初音ミクあるいは資本の論理と真逆の力学

例えばニコニコ超会議に、わたしたちオトホギも、
初音ミクで創ったCDを持って参加している訳です。

そんな現場でしょっちゅう思うのは、
一銭の得にもならないことに、
みんなすごいパワーと情熱を注いでる!っていうこと。

夥しい才能とリソースと時間とアセットの壮大な無駄遣い。

ぜーんぜん金儲けには繋がらない。
でもそれが、すごくたくさんの人の心を震わせる。

リターンが見合わなければ見合わないほど、
蕩尽のボリュームが桁外れであればあるほど、
クリエイターは尊敬を集めますよね。

「才能の無駄遣い」という言葉は、
最大の敬意を表するときにしか、使わない。

ミクさんはそんな世界のど真ん中に降臨した。

これは「資本」を蓄積しようという力学と、
真逆の現象なんだ。

ミクさんが大好きで、
こんな楽しい世界を創りだしたみんなは、
つまり資本主義に反した態度を選択して楽しんでいる。

金が欲しいんなら、他のことやるよねー、絶対。

水野和夫が『資本主義の終焉と歴史の危機』で語っていることや、
岡田斗司夫が『評価経済社会』が到来すると予言したこと。

そして何よりも、
柄谷行人が『世界史の構造』で分析した「交換様式D」の概念。

全部符号するんです。

そんな風に思ってたときに、
最近博報堂が『ガリガリ編集部』っていうのを立ち上げてて、
それの『広告担当者のための初音ミク入門』の記事を読むと、
ちょっと複雑な気持ちになるのです。

広告というものは、明確に何かの商品を売りたいからやるわけで。
資本を増殖させるために、やるわけで。

お金もらえなくていいから、みんな楽しんでくれればいいから、
という動機で広告やったら、
世の中の企業は当たり前につぶれちゃうわけで。

でも今のP達含め創ってるみんなは、
まさに、そんな動機で作品を創ってるわけじゃないですか。

もちろんヒト山当てて、稼いでやろうと思ってる人も大勢いると思うけど、
それが中心にあったら、絶対みんなこんなに楽しめてないじゃないですか。

例えば記事はこんな風に結ばれています。

「誕生から7年が経ち、初期のエッジィなサブカル感も、わかりやすいオタク感も、ネット発のイメージもだいぶ薄れてきた初音ミク。
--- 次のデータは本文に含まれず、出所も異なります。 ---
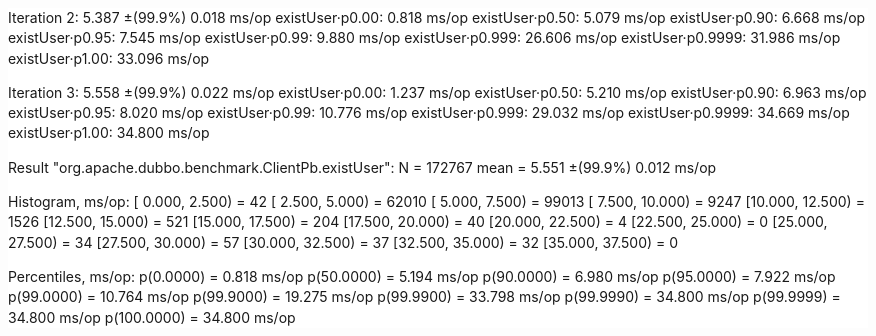 Iteration   2: 5.387 ±(99.9%) 0.018 ms/op
                 existUser·p0.00:   0.818 ms/op
                 existUser·p0.50:   5.079 ms/op
                 existUser·p0.90:   6.668 ms/op
                 existUser·p0.95:   7.545 ms/op
                 existUser·p0.99:   9.880 ms/op
                 existUser·p0.999:  26.606 ms/op
                 existUser·p0.9999: 31.986 ms/op
                 existUser·p1.00:   33.096 ms/op

Iteration   3: 5.558 ±(99.9%) 0.022 ms/op
                 existUser·p0.00:   1.237 ms/op
                 existUser·p0.50:   5.210 ms/op
                 existUser·p0.90:   6.963 ms/op
                 existUser·p0.95:   8.020 ms/op
                 existUser·p0.99:   10.776 ms/op
                 existUser·p0.999:  29.032 ms/op
                 existUser·p0.9999: 34.669 ms/op
                 existUser·p1.00:   34.800 ms/op



Result "org.apache.dubbo.benchmark.ClientPb.existUser":
  N = 172767
  mean =      5.551 ±(99.9%) 0.012 ms/op

  Histogram, ms/op:
    [ 0.000,  2.500) = 42 
    [ 2.500,  5.000) = 62010 
    [ 5.000,  7.500) = 99013 
    [ 7.500, 10.000) = 9247 
    [10.000, 12.500) = 1526 
    [12.500, 15.000) = 521 
    [15.000, 17.500) = 204 
    [17.500, 20.000) = 40 
    [20.000, 22.500) = 4 
    [22.500, 25.000) = 0 
    [25.000, 27.500) = 34 
    [27.500, 30.000) = 57 
    [30.000, 32.500) = 37 
    [32.500, 35.000) = 32 
    [35.000, 37.500) = 0 

  Percentiles, ms/op:
      p(0.0000) =      0.818 ms/op
     p(50.0000) =      5.194 ms/op
     p(90.0000) =      6.980 ms/op
     p(95.0000) =      7.922 ms/op
     p(99.0000) =     10.764 ms/op
     p(99.9000) =     19.275 ms/op
     p(99.9900) =     33.798 ms/op
     p(99.9990) =     34.800 ms/op
     p(99.9999) =     34.800 ms/op
    p(100.0000) =     34.800 ms/op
それはまた、ミクを中心としてボカロ文化が若年世代に定着化し、定番化し、コモディティ化した証とも言える。誰にでも手に入れられる定番食材こそ、料理人の腕が試される。同じように、初音ミクという定番化した、しかし奥深い世界観を持つ素材にどんな創意工夫を施して皿に盛るのか? 広告担当者の腕の見せどころである。」

やっぱり、ふざけんな!って思う。

お前ら広告担当者の腕を見せるために、ミクさんが存在してるわけ、ない。

サブカル感とかオタク感とか定番化とかコモディティ化とか、
奥深い世界観を持つ素材とか、

そういう陳腐な「資本の論理」に塗れたイディオムで語られてしまうほど、
ミクさんはちょろくない。

だから、そんなやつらに対して、
わたしたちは、やはり戦わなければならない。

資本の論理と真逆の力学が働いている、初音ミクという神を、
やつらの手に渡してはならない。

って、書いてはみたけど、

それでも、ちょっと嬉しいんですよ。

ミクさんが、日本の資本と一緒になって、
海外にどんどん羽ばたいているのは。

ヴィトンに使われたり、アメリカで全国放送されたりするのは。
うん、ちょっと嬉しいんですよね。